Reverse Mortgages in Australia

A reverse mortgage allows you to borrow money against your home, without having to make regular repayments. Reverse mortgages have been promoted as a means of giving older home-owners access to extra cash. The amount of money borrowed and the interest accrued over the term of the loan are payable when the property is sold or when the last co-borrower moves out or dies. This type of loan can increase financial flexibility considerably but can also have important long-term effects on future choices.

Reverse Mortgages allow the 'cash poor, asset rich' to create a cash flow out of the equity built up in their home, without having to sell it. The beauty of the arrangement is that you can generate money to live on and still remain in your house.

Unlike a normal loan, you don't have to make any repayments until you sell, move out of the home or die. The total amount you owe must then be paid back to the bank, usually from the sale of the house. Your debt will be considerably higher than the original amount you borrowed, as each year the fees and interest are added to the loan.

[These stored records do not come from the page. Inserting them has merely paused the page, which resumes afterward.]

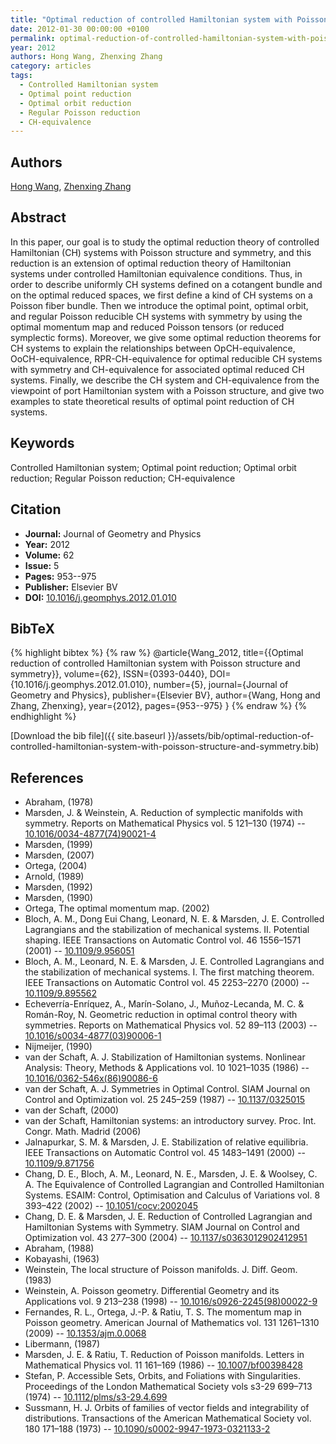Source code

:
 ```yaml
---
title: "Optimal reduction of controlled Hamiltonian system with Poisson structure and symmetry"
date: 2012-01-30 00:00:00 +0100
permalink: optimal-reduction-of-controlled-hamiltonian-system-with-poisson-structure-and-symmetry
year: 2012
authors: Hong Wang, Zhenxing Zhang
category: articles
tags:
  - Controlled Hamiltonian system
  - Optimal point reduction
  - Optimal orbit reduction
  - Regular Poisson reduction
  - CH-equivalence
---
```

 
## Authors
[Hong Wang](authors/hong-wang), [Zhenxing Zhang](authors/zhenxing-zhang)
 
## Abstract
In this paper, our goal is to study the optimal reduction theory of controlled Hamiltonian (CH) systems with Poisson structure and symmetry, and this reduction is an extension of optimal reduction theory of Hamiltonian systems under controlled Hamiltonian equivalence conditions. Thus, in order to describe uniformly CH systems defined on a cotangent bundle and on the optimal reduced spaces, we first define a kind of CH systems on a Poisson fiber bundle. Then we introduce the optimal point, optimal orbit, and regular Poisson reducible CH systems with symmetry by using the optimal momentum map and reduced Poisson tensors (or reduced symplectic forms). Moreover, we give some optimal reduction theorems for CH systems to explain the relationships between OpCH-equivalence, OoCH-equivalence, RPR-CH-equivalence for optimal reducible CH systems with symmetry and CH-equivalence for associated optimal reduced CH systems. Finally, we describe the CH system and CH-equivalence from the viewpoint of port Hamiltonian system with a Poisson structure, and give two examples to state theoretical results of optimal point reduction of CH systems.
 
## Keywords
Controlled Hamiltonian system; Optimal point reduction; Optimal orbit reduction; Regular Poisson reduction; CH-equivalence
 
## Citation
- **Journal:** Journal of Geometry and Physics
- **Year:** 2012
- **Volume:** 62
- **Issue:** 5
- **Pages:** 953--975
- **Publisher:** Elsevier BV
- **DOI:** [10.1016/j.geomphys.2012.01.010](https://doi.org/10.1016/j.geomphys.2012.01.010)
 
## BibTeX
{% highlight bibtex %}
{% raw %}
@article{Wang_2012,
  title={{Optimal reduction of controlled Hamiltonian system with Poisson structure and symmetry}},
  volume={62},
  ISSN={0393-0440},
  DOI={10.1016/j.geomphys.2012.01.010},
  number={5},
  journal={Journal of Geometry and Physics},
  publisher={Elsevier BV},
  author={Wang, Hong and Zhang, Zhenxing},
  year={2012},
  pages={953--975}
}
{% endraw %}
{% endhighlight %}
 
[Download the bib file]({{ site.baseurl }}/assets/bib/optimal-reduction-of-controlled-hamiltonian-system-with-poisson-structure-and-symmetry.bib)
 
## References
- Abraham, (1978)
- Marsden, J. & Weinstein, A. Reduction of symplectic manifolds with symmetry. Reports on Mathematical Physics vol. 5 121–130 (1974) -- [10.1016/0034-4877(74)90021-4](https://doi.org/10.1016/0034-4877(74)90021-4)
- Marsden, (1999)
- Marsden, (2007)
- Ortega, (2004)
- Arnold, (1989)
- Marsden, (1992)
- Marsden, (1990)
- Ortega, The optimal momentum map. (2002)
- Bloch, A. M., Dong Eui Chang, Leonard, N. E. & Marsden, J. E. Controlled Lagrangians and the stabilization of mechanical systems. II. Potential shaping. IEEE Transactions on Automatic Control vol. 46 1556–1571 (2001) -- [10.1109/9.956051](https://doi.org/10.1109/9.956051)
- Bloch, A. M., Leonard, N. E. & Marsden, J. E. Controlled Lagrangians and the stabilization of mechanical systems. I. The first matching theorem. IEEE Transactions on Automatic Control vol. 45 2253–2270 (2000) -- [10.1109/9.895562](https://doi.org/10.1109/9.895562)
- Echeverría-Enríquez, A., Marín-Solano, J., Muñoz-Lecanda, M. C. & Román-Roy, N. Geometric reduction in optimal control theory with symmetries. Reports on Mathematical Physics vol. 52 89–113 (2003) -- [10.1016/s0034-4877(03)90006-1](https://doi.org/10.1016/s0034-4877(03)90006-1)
- Nijmeijer, (1990)
- van der Schaft, A. J. Stabilization of Hamiltonian systems. Nonlinear Analysis: Theory, Methods &amp; Applications vol. 10 1021–1035 (1986) -- [10.1016/0362-546x(86)90086-6](https://doi.org/10.1016/0362-546x(86)90086-6)
- van der Schaft, A. J. Symmetries in Optimal Control. SIAM Journal on Control and Optimization vol. 25 245–259 (1987) -- [10.1137/0325015](https://doi.org/10.1137/0325015)
- van der Schaft, (2000)
- van der Schaft, Hamiltonian systems: an introductory survey. Proc. Int. Congr. Math. Madrid (2006)
- Jalnapurkar, S. M. & Marsden, J. E. Stabilization of relative equilibria. IEEE Transactions on Automatic Control vol. 45 1483–1491 (2000) -- [10.1109/9.871756](https://doi.org/10.1109/9.871756)
- Chang, D. E., Bloch, A. M., Leonard, N. E., Marsden, J. E. & Woolsey, C. A. The Equivalence of Controlled Lagrangian and Controlled Hamiltonian Systems. ESAIM: Control, Optimisation and Calculus of Variations vol. 8 393–422 (2002) -- [10.1051/cocv:2002045](https://doi.org/10.1051/cocv:2002045)
- Chang, D. E. & Marsden, J. E. Reduction of Controlled Lagrangian and Hamiltonian Systems with Symmetry. SIAM Journal on Control and Optimization vol. 43 277–300 (2004) -- [10.1137/s0363012902412951](https://doi.org/10.1137/s0363012902412951)
- Abraham, (1988)
- Kobayashi, (1963)
- Weinstein, The local structure of Poisson manifolds. J. Diff. Geom. (1983)
- Weinstein, A. Poisson geometry. Differential Geometry and its Applications vol. 9 213–238 (1998) -- [10.1016/s0926-2245(98)00022-9](https://doi.org/10.1016/s0926-2245(98)00022-9)
- Fernandes, R. L., Ortega, J.-P. & Ratiu, T. S. The momentum map in Poisson geometry. American Journal of Mathematics vol. 131 1261–1310 (2009) -- [10.1353/ajm.0.0068](https://doi.org/10.1353/ajm.0.0068)
- Libermann, (1987)
- Marsden, J. E. & Ratiu, T. Reduction of Poisson manifolds. Letters in Mathematical Physics vol. 11 161–169 (1986) -- [10.1007/bf00398428](https://doi.org/10.1007/bf00398428)
- Stefan, P. Accessible Sets, Orbits, and Foliations with Singularities. Proceedings of the London Mathematical Society vols s3-29 699–713 (1974) -- [10.1112/plms/s3-29.4.699](https://doi.org/10.1112/plms/s3-29.4.699)
- Sussmann, H. J. Orbits of families of vector fields and integrability of distributions. Transactions of the American Mathematical Society vol. 180 171–188 (1973) -- [10.1090/s0002-9947-1973-0321133-2](https://doi.org/10.1090/s0002-9947-1973-0321133-2)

If you are a joint owner of the house, the loan will be in both names and will continue as long as one owner lives in the house.

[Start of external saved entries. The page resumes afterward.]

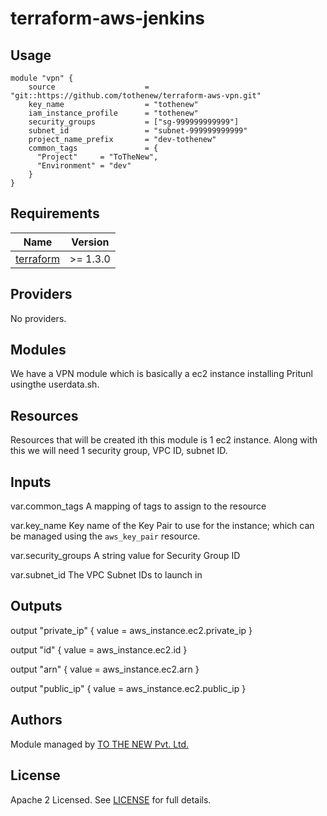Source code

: # terraform-aws-jenkins

## Usage

```
module "vpn" {
    source                    = "git::https://github.com/tothenew/terraform-aws-vpn.git"
    key_name                  = "tothenew"
    iam_instance_profile      = "tothenew"
    security_groups           = ["sg-999999999999"]
    subnet_id                 = "subnet-999999999999"
    project_name_prefix       = "dev-tothenew"
    common_tags               = {
      "Project"     = "ToTheNew",
      "Environment" = "dev"
    }
}
```

<!--- BEGIN_TF_DOCS --->
## Requirements

| Name | Version |
|------|---------|
| <a name="requirement_terraform"></a> [terraform](#requirement\_terraform) | >= 1.3.0 |

## Providers

No providers.

## Modules

We have a VPN module which is basically a ec2 instance installing Pritunl usingthe userdata.sh. 

## Resources

Resources that will be created ith this module is 1 ec2 instance. Along with this we will need 1 security group, VPC ID, subnet ID.

## Inputs

var.common_tags
  A mapping of tags to assign to the resource

var.key_name
  Key name of the Key Pair to use for the instance; which can be managed using the `aws_key_pair` resource.

var.security_groups
  A string value for Security Group ID

var.subnet_id
  The VPC Subnet IDs to launch in


## Outputs

output "private_ip" {
  value = aws_instance.ec2.private_ip
}

output "id" {
  value = aws_instance.ec2.id
}

output "arn" {
  value = aws_instance.ec2.arn
}

output "public_ip" {
  value = aws_instance.ec2.public_ip
}
<!--- END_TF_DOCS --->

## Authors

Module managed by [TO THE NEW Pvt. Ltd.](https://github.com/tothenew)

## License

Apache 2 Licensed. See [LICENSE](https://github.com/ChhaviSharma-97/terraform-aws-vpn/blob/dev/LICENSE) for full details.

The amount you can borrow is calculated on your age and the value of your home. These loans are intended to allow some residual value in the property at the termination of the loan. However, this is dependent on a number of factors, including the number of years the loan remains in force, the amount you borrowed and the growth in value of your home.

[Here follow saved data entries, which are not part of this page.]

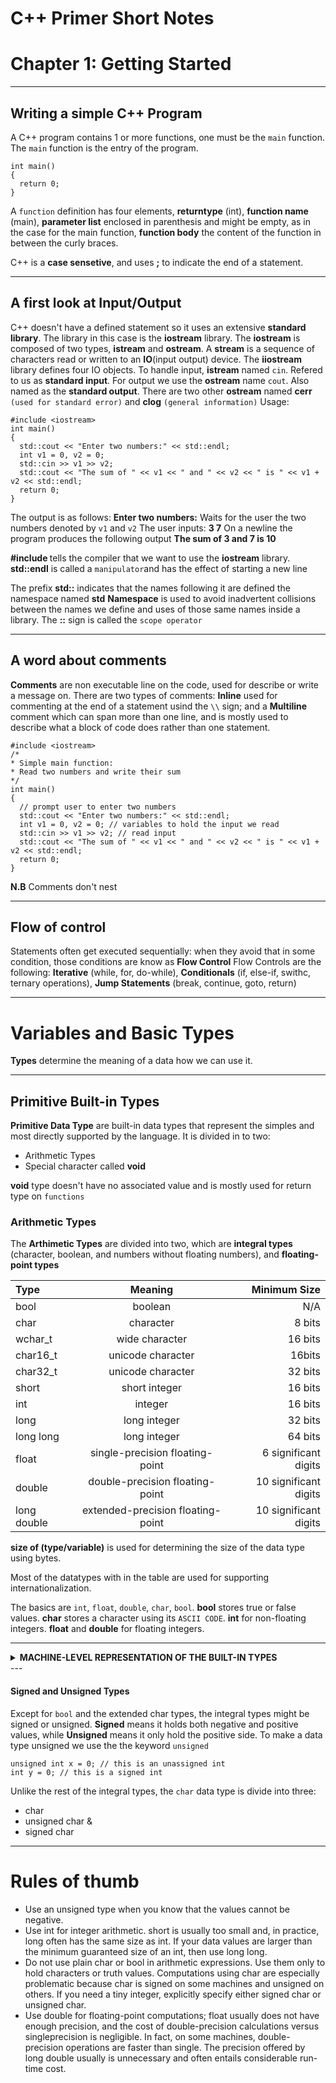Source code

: # C++ Primer Short Notes

# Chapter 1: Getting Started

---

## Writing a simple C++ Program

A C++ program contains 1 or more functions, one must be the `main` function. The `main` function is the entry of the program.

```
int main()
{
  return 0;
}
```

A `function` definition has four elements, **returntype** (int), **function name** (main), **parameter list** enclosed in parenthesis and might be empty, as in the case for the main function, **function body** the content of the function in between the curly braces.

C++ is a **case sensetive**, and uses **;** to indicate the end of a statement.

---

## A first look at Input/Output
C++ doesn't have a defined statement so it uses an extensive **standard library**. The library in this case is the **iostream** library. The **iostream** is composed of two types, **istream** and **ostream**. A **stream** is a sequence of characters read or written to an **IO**(input output) device.
The **iiostream** library defines four IO objects. To handle input, **istream** named `cin`. Refered to us as **standard input**. For output we use the **ostream** name `cout`. Also named as the **standard output**. There are two other **ostream** named **cerr** `(used for standard error)` and **clog** `(general information)`
Usage:
```
#include <iostream>
int main()
{
  std::cout << "Enter two numbers:" << std::endl;
  int v1 = 0, v2 = 0;
  std::cin >> v1 >> v2;
  std::cout << "The sum of " << v1 << " and " << v2 << " is " << v1 + v2 << std::endl;
  return 0;
}
```

The output is as follows:
**Enter two numbers:**
Waits for the user the two numbers denoted by `v1` and `v2`
The user inputs: **3 7**
On a newline the program produces the following output
**The sum of 3 and 7 is 10**

**#include <iostream>** tells the compiler that we want to use the **iostream** library.
**std::endl** is called a `manipulator`and has the effect of starting a new line

The prefix **std::** indicates that the names following it are defined the namespace named **std**
**Namespace** is used to avoid  inadvertent collisions between the names we define and uses of those same names inside a library.
The **::** sign is called the `scope operator`

---

## A word about comments
**Comments** are non executable line on the code, used for describe or write a message on. There are two types of comments: **Inline** used for commenting at the end of a statement usind the `\\` sign; and a **Multiline** comment which can span more than one line, and is mostly used to describe what a block of code does rather than one statement.

```
#include <iostream>
/*
* Simple main function:
* Read two numbers and write their sum
*/
int main()
{
  // prompt user to enter two numbers
  std::cout << "Enter two numbers:" << std::endl;
  int v1 = 0, v2 = 0; // variables to hold the input we read
  std::cin >> v1 >> v2; // read input
  std::cout << "The sum of " << v1 << " and " << v2 << " is " << v1 + v2 << std::endl;
  return 0;
}
```

**N.B** Comments don't nest

---

## Flow of control
Statements often get executed sequentially: when they avoid that in some condition, those conditions are know as **Flow Control**
Flow Controls are the following: **Iterative** (while, for, do-while), **Conditionals** (if, else-if, swithc, ternary operations), **Jump Statements** (break, continue, goto, return)

---

# Variables and Basic Types
**Types** determine the meaning of a data how we can use it.

---

## Primitive Built-in Types
**Primitive Data Type** are built-in data types that represent the simples and most directly supported by the language.
It is divided in to two:
  - Arithmetic Types
  - Special character called **void**

**void** type doesn't have no associated value and is mostly used for return type on `functions`

### Arithmetic Types
The **Arthimetic Types** are divided into two, which are **integral types** (character, boolean, and numbers without floating numbers), and **floating-point types**

| Type  | Meaning | Minimum Size |
|:------------|:------------:|------------:|
| bool | boolean | N/A |
| char | character | 8 bits |
| wchar_t | wide character | 16 bits |
| char16_t | unicode character | 16bits |
| char32_t | unicode character | 32 bits |
| short | short integer | 16 bits |
| int | integer | 16 bits |
| long | long integer | 32 bits |
| long long | long integer | 64 bits |
| float | single-precision floating-point | 6 significant digits |
| double | double-precision floating-point | 10 significant digits |
| long double | extended-precision floating-point | 10 significant digits |

**size of (type/variable)** is used for determining the size of the data type using bytes.

Most of the datatypes with in the table are used for supporting internationalization.

The basics are `int`, `float`, `double`, `char`, `bool`.
**bool** stores true or false values. **char** stores a character using its `ASCII CODE`. **int** for non-floating integers. **float** and **double** for floating integers.

---
<details>
<summary> <strong>MACHINE-LEVEL REPRESENTATION OF THE BUILT-IN TYPES</strong> </summary>
Computers store data as a sequence of **bits**, each holding a `0` or `1`, such as
      00011011011100010110010000111011 ...
Most computers deal with memory as chunks of bits of sizes that are powers of `2`. The smallest chunk of addressable memory is referred to as a **byte**. The basic unit of storage, usually a small number of bytes, is referred to as a **word**. In C++ a byte has at least as many bits as are needed to hold a character in the machine’s basic character set. On most machines a byte contains 8 bits and a word is either 32 or 64 bits, that is, 4 or 8 bytes.
Most computers associate a number (called an “address”) with each byte in memory. On a machine with 8-bit bytes and 32-bit words, we might view a word of memory as follows:
  - 736424 = 0 0 1 1 1 0 1 1
  - 736425 = 0 0 0 1 1 0 1 1
Here, the byte’s address is on the left, with the 8 bits of the byte following the address.
We can use an address to refer to any of several variously sized collections of bits starting at that address. It is possible to speak of the word at address 736424 or the byte at address 736427. To give meaning to memory at a given address, we must know the type of the value stored there. The type determines how many bits are used and how to interpret those bits.
If the object at location 736424 has type float and if floats on this machine are stored in 32 bits, then we know that the object at that address spans the entire word. The value of that float depends on the details of how the machine stores floatingpoint numbers. Alternatively, if the object at location 736424 is an unsigned char on a machine using the ISO-Latin-1 character set, then the byte at that address represents a semicolon.
</details>
---

#### **Signed and Unsigned Types**
Except for `bool` and the extended char types, the integral types might be signed or unsigned.
**Signed** means it holds both negative and positive values, while **Unsigned** means it only hold the positive side.
To make a data type unsigned we use the the keyword `unsigned`
```
unsigned int x = 0; // this is an unassigned int
int y = 0; // this is a signed int
```

Unlike the rest of the integral types, the `char` data type is divide into three:
  - char
  - unsigned char &
  - signed char

---

# Rules of thumb
- Use an unsigned type when you know that the values cannot be negative.
- Use int for integer arithmetic. short is usually too small and, in practice, long often has the same size as int. If your data values are larger than the minimum guaranteed size of an int, then use long long.
- Do not use plain char or bool in arithmetic expressions. Use them only to hold characters or truth values. Computations using char are especially problematic because char is signed on some machines and unsigned on others. If you need a tiny integer, explicitly specify either signed char or unsigned char.
- Use double for floating-point computations; float usually does not have enough precision, and the cost of double-precision calculations versus singleprecision is negligible. In fact, on some machines, double-precision operations are faster than single. The precision offered by long double usually is unnecessary and often entails considerable run-time cost.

The lender may periodically re-assess your home to ensure that its condition has not deteriorated and that the loan has not exceeded the value of the property. You will be kept up to date with the state of your loan via regular statements.

While historical data and trends indicate that your property is likely to continue increasing in value for the life of your loan, this is not a certainty. Nor are you likely to be able to predict how long you will live in your home. There is a possibility that the loan could eventually equal or exceed its value. If this happens, the lender may then ask you to commence repayment.

Advantages

(i) You can continue to live in your own home and have cash for a worthwhile purpose such as repairs to the house, a new car, a holiday or as a supplement to your income.

(ii) You don't need to make any repayments on the loan while you live there.

(iii) Although the loan is usually taken as a lump sum, some lenders offer regular payments or a combination of both.